History of IFComp, year by year: 2000

2000 was widely regarded as the best IFComp up to that point, and for several years afterward. I have to agree. Several games can be considered the ‘real winner’:

The actual winner: Kaged.
The highest rated game of the comp now on IFDB: Metamorphoses.
The most rated game of the comp on IFDB: Shade
The XYZZY winner: Being Andrew Plotkin
The game many called the ‘true winner’ of the comp: Rameses.

Influences

All of those games that came out late the year before influenced this one. While Ian Finley doesn’t list Varicella as an influence in his interview, Kaged has many similarities with Varicella, including the dystopian authoritarian sci-fi world.

Mulldoon Legacy was directly copied by two games: The Clock and Happy Ever After, both featuring a relative’s house with a portal to a different time or world.

Galatea came out in 2000 and directly established Emily Short as a well-known (but controversial) author, as people came to grips with the fact that they could have fun with open ended games. The comp featured several attempts at good conversation.

Shrapnel and 9:05 also came out this year, and some of their themes are reminiscent of Rameses, to me.

Top games

This year seemed weird for me for a long time; out of all the ‘winners’ I listed above, Kaged is the least well known today. But over the last year, I think I’ve learned why it won.

Kaged is the only TADS game to win the competition (since the first year). Kaged is described as Kafka-esque by its author, and Orwellian. It has a long, non-linear opening sequence involving bureaucracy and conspiracy, devolving into extended action scenes.

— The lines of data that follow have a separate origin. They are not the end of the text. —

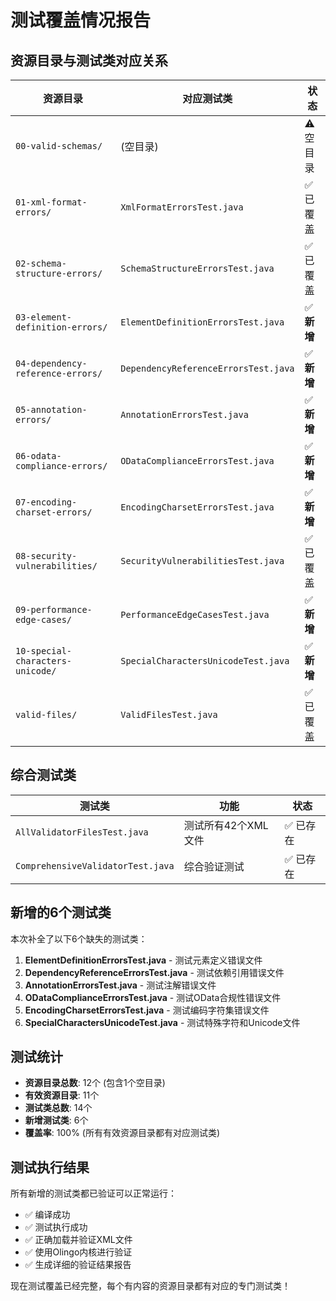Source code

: # 测试覆盖情况报告

## 资源目录与测试类对应关系

| 资源目录 | 对应测试类 | 状态 |
|---------|-----------|------|
| `00-valid-schemas/` | (空目录) | ⚠️ 空目录 |
| `01-xml-format-errors/` | `XmlFormatErrorsTest.java` | ✅ 已覆盖 |
| `02-schema-structure-errors/` | `SchemaStructureErrorsTest.java` | ✅ 已覆盖 |
| `03-element-definition-errors/` | `ElementDefinitionErrorsTest.java` | ✅ **新增** |
| `04-dependency-reference-errors/` | `DependencyReferenceErrorsTest.java` | ✅ **新增** |
| `05-annotation-errors/` | `AnnotationErrorsTest.java` | ✅ **新增** |
| `06-odata-compliance-errors/` | `ODataComplianceErrorsTest.java` | ✅ **新增** |
| `07-encoding-charset-errors/` | `EncodingCharsetErrorsTest.java` | ✅ **新增** |
| `08-security-vulnerabilities/` | `SecurityVulnerabilitiesTest.java` | ✅ 已覆盖 |
| `09-performance-edge-cases/` | `PerformanceEdgeCasesTest.java` | ✅ **新增** |
| `10-special-characters-unicode/` | `SpecialCharactersUnicodeTest.java` | ✅ **新增** |
| `valid-files/` | `ValidFilesTest.java` | ✅ 已覆盖 |

## 综合测试类

| 测试类 | 功能 | 状态 |
|-------|------|------|
| `AllValidatorFilesTest.java` | 测试所有42个XML文件 | ✅ 已存在 |
| `ComprehensiveValidatorTest.java` | 综合验证测试 | ✅ 已存在 |

## 新增的6个测试类

本次补全了以下6个缺失的测试类：

1. **ElementDefinitionErrorsTest.java** - 测试元素定义错误文件
2. **DependencyReferenceErrorsTest.java** - 测试依赖引用错误文件  
3. **AnnotationErrorsTest.java** - 测试注解错误文件
4. **ODataComplianceErrorsTest.java** - 测试OData合规性错误文件
5. **EncodingCharsetErrorsTest.java** - 测试编码字符集错误文件
6. **SpecialCharactersUnicodeTest.java** - 测试特殊字符和Unicode文件

## 测试统计

- **资源目录总数**: 12个 (包含1个空目录)
- **有效资源目录**: 11个
- **测试类总数**: 14个
- **新增测试类**: 6个
- **覆盖率**: 100% (所有有效资源目录都有对应测试类)

## 测试执行结果

所有新增的测试类都已验证可以正常运行：
- ✅ 编译成功
- ✅ 测试执行成功
- ✅ 正确加载并验证XML文件
- ✅ 使用Olingo内核进行验证
- ✅ 生成详细的验证结果报告

现在测试覆盖已经完整，每个有内容的资源目录都有对应的专门测试类！
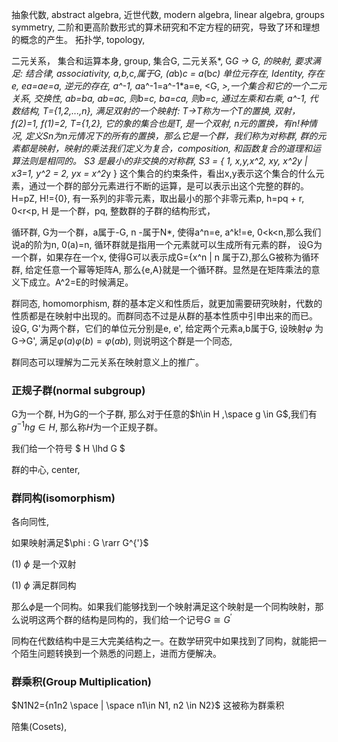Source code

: 抽象代数, abstract algebra, 
近世代数,  modern algebra, 
linear algebra,
groups symmetry,
二阶和更高阶数形式的算术研究和不定方程的研究，导致了环和理想的概念的产生。
拓扑学, topology, 

二元关系， 集合和运算本身,
group,  集合G, 二元关系*, G*G -> G, 的映射, 要求满足:
结合律, associativity, a,b,c,属于G, (a*b)*c = a*(b*c)
单位元存在, Identity, 存在e, ea=ae=a,
逆元的存在, a^-1, a*a^-1=a^-1*a=e,
<G, *>,一个集合和它的一个二元关系,
交换性, ab=ba, 
ab=ac, 则b=c,
ba=ca, 则b=c, 通过左乘和右乘, a^-1,
代数结构,
T={1,2,...,n}, 满足双射的一个映射f: T->T称为一个T的置换, 
双射，f(2)=1, f(1)=2, T={1,2}, 它的象的集合也是T, 是一个双射,
n元的置换，有n!种情况,
定义Sn为n元情况下的所有的置换，那么它是一个群，我们称为对称群,
群的元素都是映射，映射的乘法我们定义为复合，composition, 和函数复合的道理和运算法则是相同的。
S3 是最小的非交换的对称群,
S3 = { 1, x,y,x^2, xy, x^2y | x3=1, y^2 = 2, yx = x^2*y }
这个集合的约束条件，看出x,y表示这个集合的什么元素，通过一个群的部分元素进行不断的运算，是可以表示出这个完整的群的。
H=pZ, H!={0}, 有一系列的非零元素，取出最小的那个非零元素p,
h=pq + r, 0<r<p, H 是一个群，pq, 
整数群的子群的结构形式，

循环群,
G为一个群，a属于-G, n -属于N*, 使得a^n=e, a^k!=e, 0<k<n,那么我们说a的阶为n,
0(a)=n, 循环群就是指用一个元素就可以生成所有元素的群，
设G为一个群，如果存在一个x, 使得G可以表示成G={x^n | n 属于Z},那么G被称为循环群,
给定任意一个幂等矩阵A, 那么{e,A}就是一个循环群。显然是在矩阵乘法的意义下成立。A^2=E的时候满足。

群同态, homomorphism,
群的基本定义和性质后，就更加需要研究映射，代数的性质都是在映射中出现的。而群同态不过是从群的基本性质中引申出来的而已。
设G, G'为两个群，它们的单位元分别是e, e', 给定两个元素a,b属于G, 设映射$\varphi$ 为G->G', 满足$\varphi(a)\varphi(b)=\varphi(ab)$, 则说明这个群是一个同态,

群同态可以理解为二元关系在映射意义上的推广。

### 正规子群(normal subgroup)
G为一个群, H为G的一个子群, 那么对于任意的$h\in H ,\space g \in G$,我们有${g^{-1}}hg \in H$, 那么称$H$为一个正规子群。

我们给一个符号 $ H \lhd G $

群的中心, center,

### 群同构(isomorphism)
各向同性,

如果映射满足$\phi : G \rarr G^{'}$

(1) $\phi$ 是一个双射

(1) $\phi$ 满足群同构

那么$\phi$是一个同构。如果我们能够找到一个映射满足这个映射是一个同构映射，那么说明这两个群的结构是同构的，我们给一个记号$G \cong G^{'}$

同构在代数结构中是三大完美结构之一。在数学研究中如果找到了同构，就能把一个陌生问题转换到一个熟悉的问题上，进而方便解决。

### 群乘积(Group Multiplication)
$N1N2={n1n2 \space | \space n1\in N1, n2 \in N2}$
这被称为群乘积

陪集(Cosets),

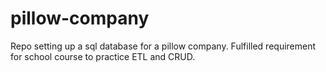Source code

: # pillow-company
Repo setting up a sql database for a pillow company. Fulfilled requirement for school course to practice ETL and CRUD.
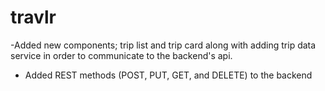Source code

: # travlr

-Added new components; trip list and trip card along with adding trip data service in order to communicate to the backend's api.

- Added REST methods (POST, PUT, GET, and DELETE) to the backend 
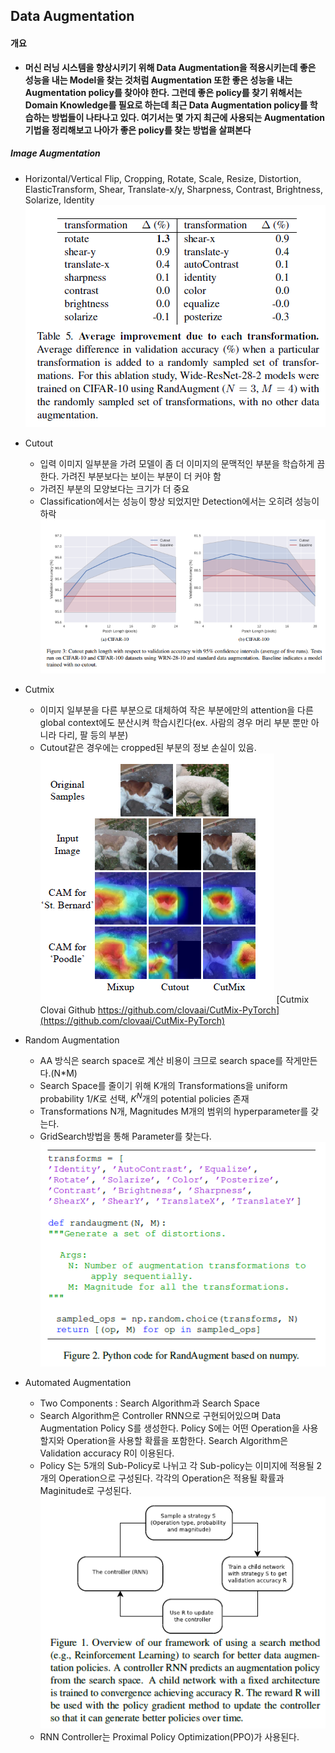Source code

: ## Data Augmentation
#### 개요
-  <b> 머신 러닝 시스템을 향상시키기 위해 Data Augmentation을 적용시키는데 좋은 성능을 내는 Model을 찾는 것처럼 Augmentation 또한 좋은 성능을 내는 Augmentation policy를 찾아야 한다. 그런데 좋은 policy를 찾기 위해서는 Domain Knowledge를 필요로 하는데 최근 Data Augmentation policy를 학습하는 방법들이 나타나고 있다. 여기서는 몇 가지 최근에 사용되는 Augmentation 기법을 정리해보고 나아가 좋은 policy를 찾는 방법을 살펴본다 </b>

##### Image Augmentation
- Horizontal/Vertical Flip, Cropping, Rotate, Scale,  Resize, Distortion, ElasticTransform, Shear, Translate-x/y, Sharpness, Contrast, Brightness, Solarize, Identity
![randAug](/assets/randAug.PNG)

 - Cutout
   - 입력 이미지 일부분을 가려 모델이 좀 더 이미지의 문맥적인 부분을 학습하게 끔 한다. 가려진 부분보다는 보이는 부분이 더 커야 함
   - 가려진 부분의 모양보다는 크기가 더 중요
   - Classification에서는 성능이 향상 되었지만 Detection에서는 오히려 성능이 하락
![cutout](/assets/cutout.PNG)

- Cutmix
  -  이미지 일부분을 다른 부분으로 대체하여 작은 부분에만의 attention을 다른 global context에도 분산시켜 학습시킨다(ex. 사람의 경우 머리 부분 뿐만 아니라 다리, 팔 등의 부분)
  - Cutout같은 경우에는 cropped된 부분의 정보 손실이 있음.
  ![cutmix](/assets/cutmix.PNG)
  [Cutmix Clovai Github https://github.com/clovaai/CutMix-PyTorch](https://github.com/clovaai/CutMix-PyTorch)


- Random Augmentation
     - AA 방식은 search space로 계산 비용이 크므로 search space를 작게만든다.(N*M)
     - Search Space를 줄이기 위해 K개의 Transformations을 uniform probability ${1/K}$로 선택, ${K^N}$개의 potential policies 존재
     - Transformations N개, Magnitudes M개의 범위의 hyperparameter를 갖는다.
     - GridSearch방법을 통해 Parameter를 찾는다.
    ![randaug_code](/assets/randaug_code.PNG)

- Automated Augmentation
  - Two Components  :  Search Algorithm과 Search Space
  -  Search Algorithm은 Controller RNN으로 구현되어있으며 Data Augmentation Policy S를 생성한다. Policy S에는 어떤 Operation을 사용할지와 Operation을 사용할 확률을 포함한다. Search Algorithm은 Validation accuracy R이 이용된다.
  - Policy S는 5개의 Sub-Policy로 나뉘고 각 Sub-policy는 이미지에 적용될 2개의 Operation으로 구성된다. 각각의 Operation은 적용될 확률과 Maginitude로 구성된다.
  ![auto-aug](/assets/auto-aug.PNG)
   - RNN Controller는 Proximal Policy Optimization(PPO)가 사용된다.
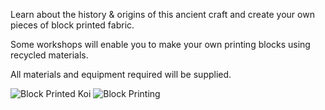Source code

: Learn about the history & origins of this ancient craft and create your own pieces of block printed fabric. 

Some workshops will enable you to make your own printing blocks using recycled materials.

 All materials and equipment required will be supplied.

![Block Printed Koi](http://textilesatthestablehouse.co.uk/assets/BlockprintedKoi.jpg)
![Block Printing](http://textilesatthestablehouse.co.uk/assets/BlockPrinting.jpg)
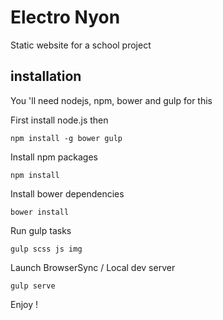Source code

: # Electro Nyon

Static website for a school project

## installation

You 'll need nodejs, npm, bower and gulp for this

First install node.js then

    npm install -g bower gulp

Install npm packages

    npm install

Install bower dependencies

    bower install

Run gulp tasks

    gulp scss js img

Launch BrowserSync / Local dev server

    gulp serve

Enjoy !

Of all the winners, it is the most traditional. This was intentional, as seen from this SPAG interview question:

"Some people have noted that Kaged is a more traditional IF game,
and wondered if that’s why it placed ahead of more experimental works
like Rameses and My Angel. Did you set out to give Kaged a broad appeal,
or was its form dictated by its content?

IF: There’s some truth behind both statements, but my return to a more
traditional form was largely an intentional move to appeal to a broad
audience."

This is often true, and explains why Earth and Sky 3 beat Blue Chairs, for instance, or Hunger Daemon (a great game) beat Creatures Such as We, or why anything has beaten Porpentine.

Another fact is that great multimedia can push a game’s IFComp scores higher, but make it less enduring. Winter Wonderland, Kaged, and both Earth and Sky games had multimedia effects, won the comp over other games, but are now overshadowed by those games. Kaged has a great soundtrack and some interesting pictures that set tone rather than do exposition (much like Miss Peregrine’s Home For Peculiar Children).

Metamorphoses exposed the other half of Emily Short’s interests: real life simulation. This would culminate later in Savoir Faire (and to an extent, Counterfeit Monkey). Emily Short has a method of taking some sort of physical sysytem, assigning properties to objects in the system, and allowing puzzles to be solved by any reasonable method using that system. In this first ‘system’ game, the player can change the material and size of obects at will. It also contains another of her signature moves (shared with Galatea): innumerable endings.

Players loved it, and still do.

Being Andrew Plotkin is a hilarious, fast paced game. Not strictly relying on reality, it gives those not ‘in the loop’ the feeling like they’re peeking into a private world of IF friends (that’s how I felt first playing it), and it gave those ‘in the loop’ a number of laughs due to the many in-jokes.

This game references much of Plotkin’s work, but missed out on Shade, his most popular game, and several other games released later. A Change in the Weather, Spider and Web, Inhumane (his teenage game), So Far and others are referenced.

The game has a cinematic feel, with multiple protagonists whose varying descriptions of the same location are among the highlight of the game. Like Photopia, it makes text beautiful, with the appearance of the text carefully worked on by the author.

Other works

There are so many to mention here. CYOA games got yet another bad rap from What-IF, which was literally just a menu of short stories, and placed last. On the other hand, Desert Heat, an essentially CYOA game which included LGBTQ storylines in an Arabian setting, placed 28th, so some people were beginning to enjoy it.

Robb Sherwin released his next game, Crimson Spring, which improved significantly over Chicks Dig Jerks in ratings.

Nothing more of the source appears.